• Work instructions
Return the full listing word for word, but drop every picture from it.

= Beginning of Section =

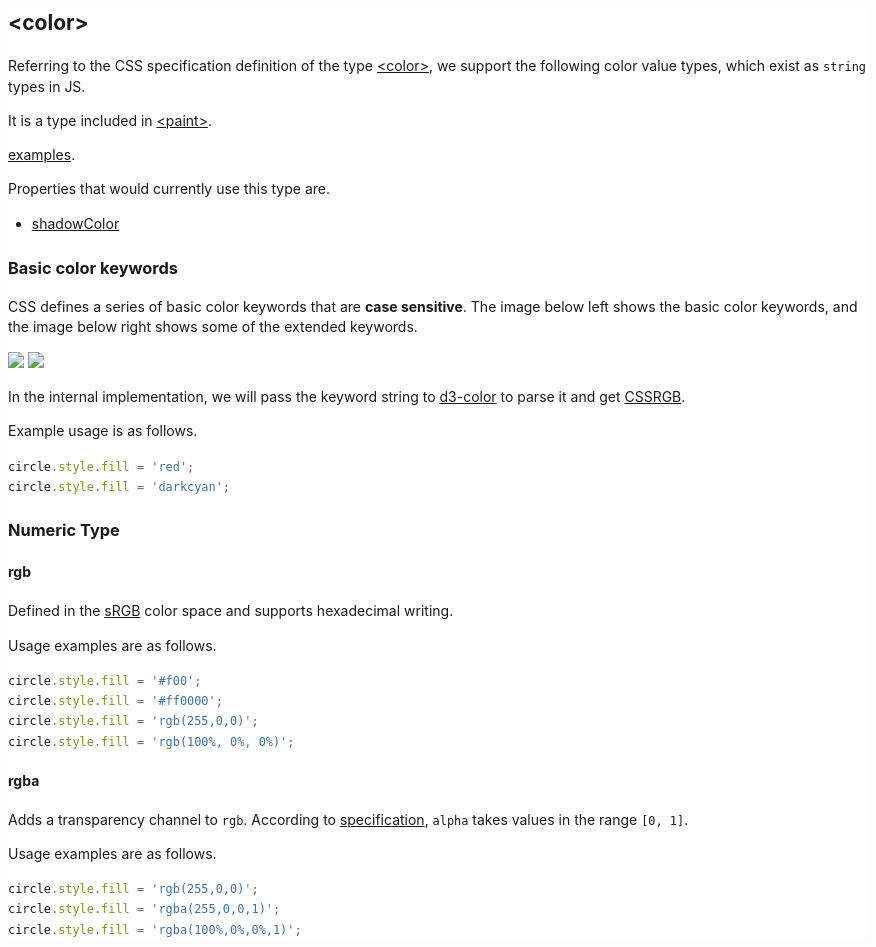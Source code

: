 ## \<color\>

Referring to the CSS specification definition of the type [\<color\>](https://www.w3.org/TR/css-color-3/#valuea-def-color), we support the following color value types, which exist as `string` types in JS.

It is a type included in [\<paint\>](/en/docs/api/css/painting).

[examples](/en/examples/style#color).

Properties that would currently use this type are.

-   [shadowColor](/en/docs/api/basic/display-object#shadowcolor)

### Basic color keywords

CSS defines a series of basic color keywords that are **case sensitive**. The image below left shows the basic color keywords, and the image below right shows some of the extended keywords.

<img src="https://gw.alipayobjects.com/mdn/rms_6ae20b/afts/img/A*NFB5T69VUUwAAAAAAAAAAAAAARQnAQ" width="300"/>
<img src="https://gw.alipayobjects.com/mdn/rms_6ae20b/afts/img/A*PKSDR4_nEgIAAAAAAAAAAAAAARQnAQ" width="300"/>

In the internal implementation, we will pass the keyword string to [d3-color](https://github.com/d3/d3-color) to parse it and get [CSSRGB](/en/docs/api/css/css-typed-om#cssrgb).

Example usage is as follows.

```js
circle.style.fill = 'red';
circle.style.fill = 'darkcyan';
```

### Numeric Type

#### rgb

Defined in the [sRGB](https://www.w3.org/TR/css-color-3/#ref-SRGB) color space and supports hexadecimal writing.

Usage examples are as follows.

```js
circle.style.fill = '#f00';
circle.style.fill = '#ff0000';
circle.style.fill = 'rgb(255,0,0)';
circle.style.fill = 'rgb(100%, 0%, 0%)';
```

#### rgba

Adds a transparency channel to `rgb`. According to [specification](https://www.w3.org/TR/css-color-3/#alphavaluedt), `alpha` takes values in the range `[0, 1]`.

Usage examples are as follows.

```js
circle.style.fill = 'rgb(255,0,0)';
circle.style.fill = 'rgba(255,0,0,1)';
circle.style.fill = 'rgba(100%,0%,0%,1)';
```
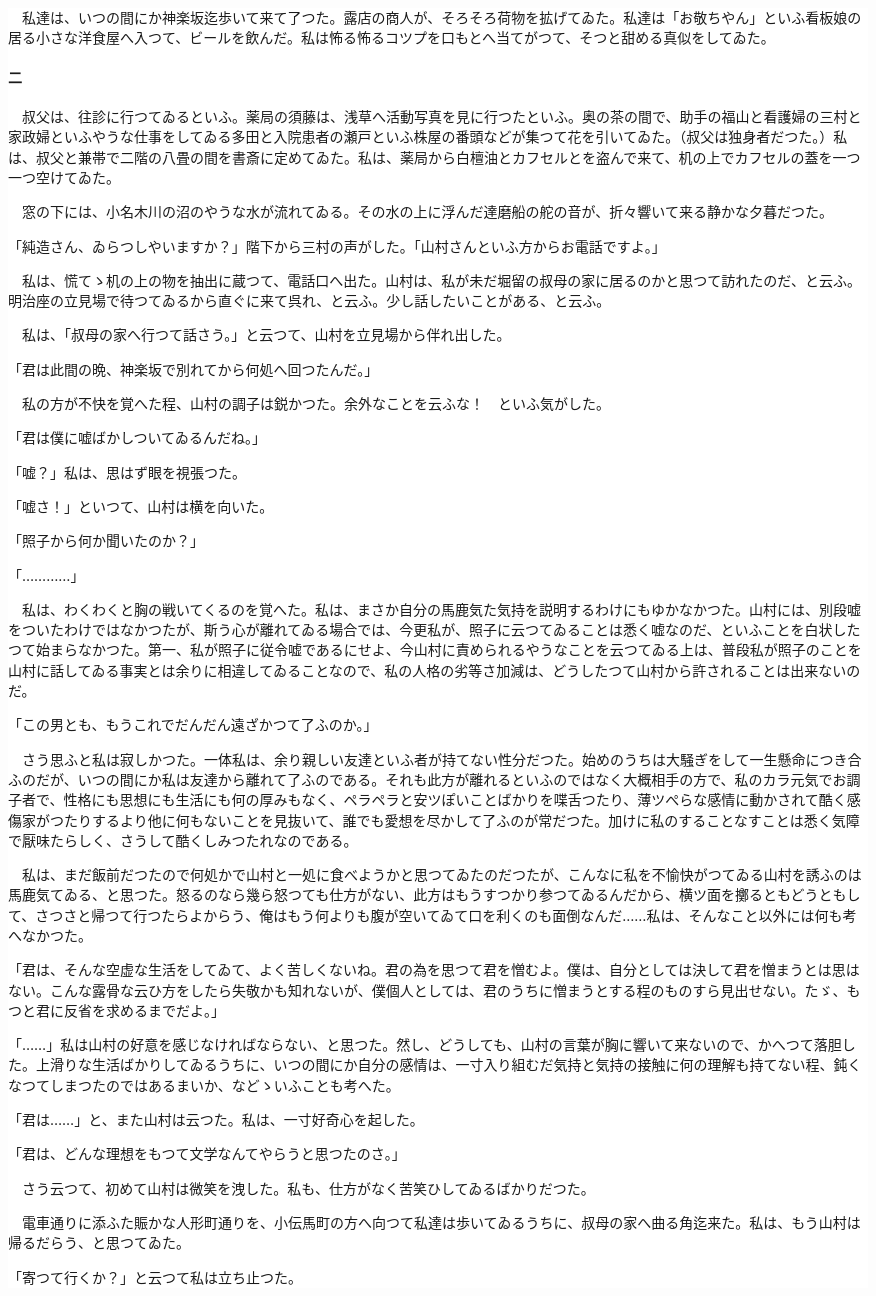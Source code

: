 　私達は、いつの間にか神楽坂迄歩いて来て了つた。露店の商人が、そろそろ荷物を拡げてゐた。私達は「お敬ちやん」といふ看板娘の居る小さな洋食屋へ入つて、ビールを飲んだ。私は怖る怖るコツプを口もとへ当てがつて、そつと甜める真似をしてゐた。



#### 二




　叔父は、往診に行つてゐるといふ。薬局の須藤は、浅草へ活動写真を見に行つたといふ。奥の茶の間で、助手の福山と看護婦の三村と家政婦といふやうな仕事をしてゐる多田と入院患者の瀬戸といふ株屋の番頭などが集つて花を引いてゐた。（叔父は独身者だつた。）私は、叔父と兼帯で二階の八畳の間を書斎に定めてゐた。私は、薬局から白檀油とカフセルとを盗んで来て、机の上でカフセルの蓋を一つ一つ空けてゐた。

　窓の下には、小名木川の沼のやうな水が流れてゐる。その水の上に浮んだ達磨船の舵の音が、折々響いて来る静かな夕暮だつた。

「純造さん、ゐらつしやいますか？」階下から三村の声がした。「山村さんといふ方からお電話ですよ。」

　私は、慌てゝ机の上の物を抽出に蔵つて、電話口へ出た。山村は、私が未だ堀留の叔母の家に居るのかと思つて訪れたのだ、と云ふ。明治座の立見場で待つてゐるから直ぐに来て呉れ、と云ふ。少し話したいことがある、と云ふ。

　私は、「叔母の家へ行つて話さう。」と云つて、山村を立見場から伴れ出した。

「君は此間の晩、神楽坂で別れてから何処へ回つたんだ。」

　私の方が不快を覚へた程、山村の調子は鋭かつた。余外なことを云ふな！　といふ気がした。

「君は僕に嘘ばかしついてゐるんだね。」

「嘘？」私は、思はず眼を視張つた。

「嘘さ！」といつて、山村は横を向いた。

「照子から何か聞いたのか？」

「…………」

　私は、わくわくと胸の戦いてくるのを覚へた。私は、まさか自分の馬鹿気た気持を説明するわけにもゆかなかつた。山村には、別段嘘をついたわけではなかつたが、斯う心が離れてゐる場合では、今更私が、照子に云つてゐることは悉く嘘なのだ、といふことを白状したつて始まらなかつた。第一、私が照子に従令嘘であるにせよ、今山村に責められるやうなことを云つてゐる上は、普段私が照子のことを山村に話してゐる事実とは余りに相違してゐることなので、私の人格の劣等さ加減は、どうしたつて山村から許されることは出来ないのだ。

「この男とも、もうこれでだんだん遠ざかつて了ふのか。」

　さう思ふと私は寂しかつた。一体私は、余り親しい友達といふ者が持てない性分だつた。始めのうちは大騒ぎをして一生懸命につき合ふのだが、いつの間にか私は友達から離れて了ふのである。それも此方が離れるといふのではなく大概相手の方で、私のカラ元気でお調子者で、性格にも思想にも生活にも何の厚みもなく、ペラペラと安ツぽいことばかりを喋舌つたり、薄ツぺらな感情に動かされて酷く感傷家がつたりするより他に何もないことを見抜いて、誰でも愛想を尽かして了ふのが常だつた。加けに私のすることなすことは悉く気障で厭味たらしく、さうして酷くしみつたれなのである。

　私は、まだ飯前だつたので何処かで山村と一処に食べようかと思つてゐたのだつたが、こんなに私を不愉快がつてゐる山村を誘ふのは馬鹿気てゐる、と思つた。怒るのなら幾ら怒つても仕方がない、此方はもうすつかり参つてゐるんだから、横ツ面を擲るともどうともして、さつさと帰つて行つたらよからう、俺はもう何よりも腹が空いてゐて口を利くのも面倒なんだ……私は、そんなこと以外には何も考へなかつた。

「君は、そんな空虚な生活をしてゐて、よく苦しくないね。君の為を思つて君を憎むよ。僕は、自分としては決して君を憎まうとは思はない。こんな露骨な云ひ方をしたら失敬かも知れないが、僕個人としては、君のうちに憎まうとする程のものすら見出せない。たゞ、もつと君に反省を求めるまでだよ。」

「……」私は山村の好意を感じなければならない、と思つた。然し、どうしても、山村の言葉が胸に響いて来ないので、かへつて落胆した。上滑りな生活ばかりしてゐるうちに、いつの間にか自分の感情は、一寸入り組むだ気持と気持の接触に何の理解も持てない程、鈍くなつてしまつたのではあるまいか、などゝいふことも考へた。

「君は……」と、また山村は云つた。私は、一寸好奇心を起した。

「君は、どんな理想をもつて文学なんてやらうと思つたのさ。」

　さう云つて、初めて山村は微笑を洩した。私も、仕方がなく苦笑ひしてゐるばかりだつた。

　電車通りに添ふた賑かな人形町通りを、小伝馬町の方へ向つて私達は歩いてゐるうちに、叔母の家へ曲る角迄来た。私は、もう山村は帰るだらう、と思つてゐた。

「寄つて行くか？」と云つて私は立ち止つた。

= End of Section =

• Your solution
Source code

: ## \<color\>

Referring to the CSS specification definition of the type [\<color\>](https://www.w3.org/TR/css-color-3/#valuea-def-color), we support the following color value types, which exist as `string` types in JS.

It is a type included in [\<paint\>](/en/docs/api/css/painting).

[examples](/en/examples/style#color).

Properties that would currently use this type are.

-   [shadowColor](/en/docs/api/basic/display-object#shadowcolor)

### Basic color keywords

CSS defines a series of basic color keywords that are **case sensitive**. The image below left shows the basic color keywords, and the image below right shows some of the extended keywords.

<img src="https://gw.alipayobjects.com/mdn/rms_6ae20b/afts/img/A*NFB5T69VUUwAAAAAAAAAAAAAARQnAQ" width="300"/>
<img src="https://gw.alipayobjects.com/mdn/rms_6ae20b/afts/img/A*PKSDR4_nEgIAAAAAAAAAAAAAARQnAQ" width="300"/>

In the internal implementation, we will pass the keyword string to [d3-color](https://github.com/d3/d3-color) to parse it and get [CSSRGB](/en/docs/api/css/css-typed-om#cssrgb).

Example usage is as follows.

```js
circle.style.fill = 'red';
circle.style.fill = 'darkcyan';
```

### Numeric Type

#### rgb

Defined in the [sRGB](https://www.w3.org/TR/css-color-3/#ref-SRGB) color space and supports hexadecimal writing.

Usage examples are as follows.

```js
circle.style.fill = '#f00';
circle.style.fill = '#ff0000';
circle.style.fill = 'rgb(255,0,0)';
circle.style.fill = 'rgb(100%, 0%, 0%)';
```

#### rgba

Adds a transparency channel to `rgb`. According to [specification](https://www.w3.org/TR/css-color-3/#alphavaluedt), `alpha` takes values in the range `[0, 1]`.

Usage examples are as follows.

```js
circle.style.fill = 'rgb(255,0,0)';
circle.style.fill = 'rgba(255,0,0,1)';
circle.style.fill = 'rgba(100%,0%,0%,1)';
```
Source code

: 　私達は、いつの間にか神楽坂迄歩いて来て了つた。露店の商人が、そろそろ荷物を拡げてゐた。私達は「お敬ちやん」といふ看板娘の居る小さな洋食屋へ入つて、ビールを飲んだ。私は怖る怖るコツプを口もとへ当てがつて、そつと甜める真似をしてゐた。



#### 二




　叔父は、往診に行つてゐるといふ。薬局の須藤は、浅草へ活動写真を見に行つたといふ。奥の茶の間で、助手の福山と看護婦の三村と家政婦といふやうな仕事をしてゐる多田と入院患者の瀬戸といふ株屋の番頭などが集つて花を引いてゐた。（叔父は独身者だつた。）私は、叔父と兼帯で二階の八畳の間を書斎に定めてゐた。私は、薬局から白檀油とカフセルとを盗んで来て、机の上でカフセルの蓋を一つ一つ空けてゐた。

　窓の下には、小名木川の沼のやうな水が流れてゐる。その水の上に浮んだ達磨船の舵の音が、折々響いて来る静かな夕暮だつた。

「純造さん、ゐらつしやいますか？」階下から三村の声がした。「山村さんといふ方からお電話ですよ。」

　私は、慌てゝ机の上の物を抽出に蔵つて、電話口へ出た。山村は、私が未だ堀留の叔母の家に居るのかと思つて訪れたのだ、と云ふ。明治座の立見場で待つてゐるから直ぐに来て呉れ、と云ふ。少し話したいことがある、と云ふ。

　私は、「叔母の家へ行つて話さう。」と云つて、山村を立見場から伴れ出した。

「君は此間の晩、神楽坂で別れてから何処へ回つたんだ。」

　私の方が不快を覚へた程、山村の調子は鋭かつた。余外なことを云ふな！　といふ気がした。

「君は僕に嘘ばかしついてゐるんだね。」

「嘘？」私は、思はず眼を視張つた。

「嘘さ！」といつて、山村は横を向いた。

「照子から何か聞いたのか？」

「…………」

　私は、わくわくと胸の戦いてくるのを覚へた。私は、まさか自分の馬鹿気た気持を説明するわけにもゆかなかつた。山村には、別段嘘をついたわけではなかつたが、斯う心が離れてゐる場合では、今更私が、照子に云つてゐることは悉く嘘なのだ、といふことを白状したつて始まらなかつた。第一、私が照子に従令嘘であるにせよ、今山村に責められるやうなことを云つてゐる上は、普段私が照子のことを山村に話してゐる事実とは余りに相違してゐることなので、私の人格の劣等さ加減は、どうしたつて山村から許されることは出来ないのだ。

「この男とも、もうこれでだんだん遠ざかつて了ふのか。」

　さう思ふと私は寂しかつた。一体私は、余り親しい友達といふ者が持てない性分だつた。始めのうちは大騒ぎをして一生懸命につき合ふのだが、いつの間にか私は友達から離れて了ふのである。それも此方が離れるといふのではなく大概相手の方で、私のカラ元気でお調子者で、性格にも思想にも生活にも何の厚みもなく、ペラペラと安ツぽいことばかりを喋舌つたり、薄ツぺらな感情に動かされて酷く感傷家がつたりするより他に何もないことを見抜いて、誰でも愛想を尽かして了ふのが常だつた。加けに私のすることなすことは悉く気障で厭味たらしく、さうして酷くしみつたれなのである。

　私は、まだ飯前だつたので何処かで山村と一処に食べようかと思つてゐたのだつたが、こんなに私を不愉快がつてゐる山村を誘ふのは馬鹿気てゐる、と思つた。怒るのなら幾ら怒つても仕方がない、此方はもうすつかり参つてゐるんだから、横ツ面を擲るともどうともして、さつさと帰つて行つたらよからう、俺はもう何よりも腹が空いてゐて口を利くのも面倒なんだ……私は、そんなこと以外には何も考へなかつた。

「君は、そんな空虚な生活をしてゐて、よく苦しくないね。君の為を思つて君を憎むよ。僕は、自分としては決して君を憎まうとは思はない。こんな露骨な云ひ方をしたら失敬かも知れないが、僕個人としては、君のうちに憎まうとする程のものすら見出せない。たゞ、もつと君に反省を求めるまでだよ。」

「……」私は山村の好意を感じなければならない、と思つた。然し、どうしても、山村の言葉が胸に響いて来ないので、かへつて落胆した。上滑りな生活ばかりしてゐるうちに、いつの間にか自分の感情は、一寸入り組むだ気持と気持の接触に何の理解も持てない程、鈍くなつてしまつたのではあるまいか、などゝいふことも考へた。

「君は……」と、また山村は云つた。私は、一寸好奇心を起した。

「君は、どんな理想をもつて文学なんてやらうと思つたのさ。」

　さう云つて、初めて山村は微笑を洩した。私も、仕方がなく苦笑ひしてゐるばかりだつた。

　電車通りに添ふた賑かな人形町通りを、小伝馬町の方へ向つて私達は歩いてゐるうちに、叔母の家へ曲る角迄来た。私は、もう山村は帰るだらう、と思つてゐた。

「寄つて行くか？」と云つて私は立ち止つた。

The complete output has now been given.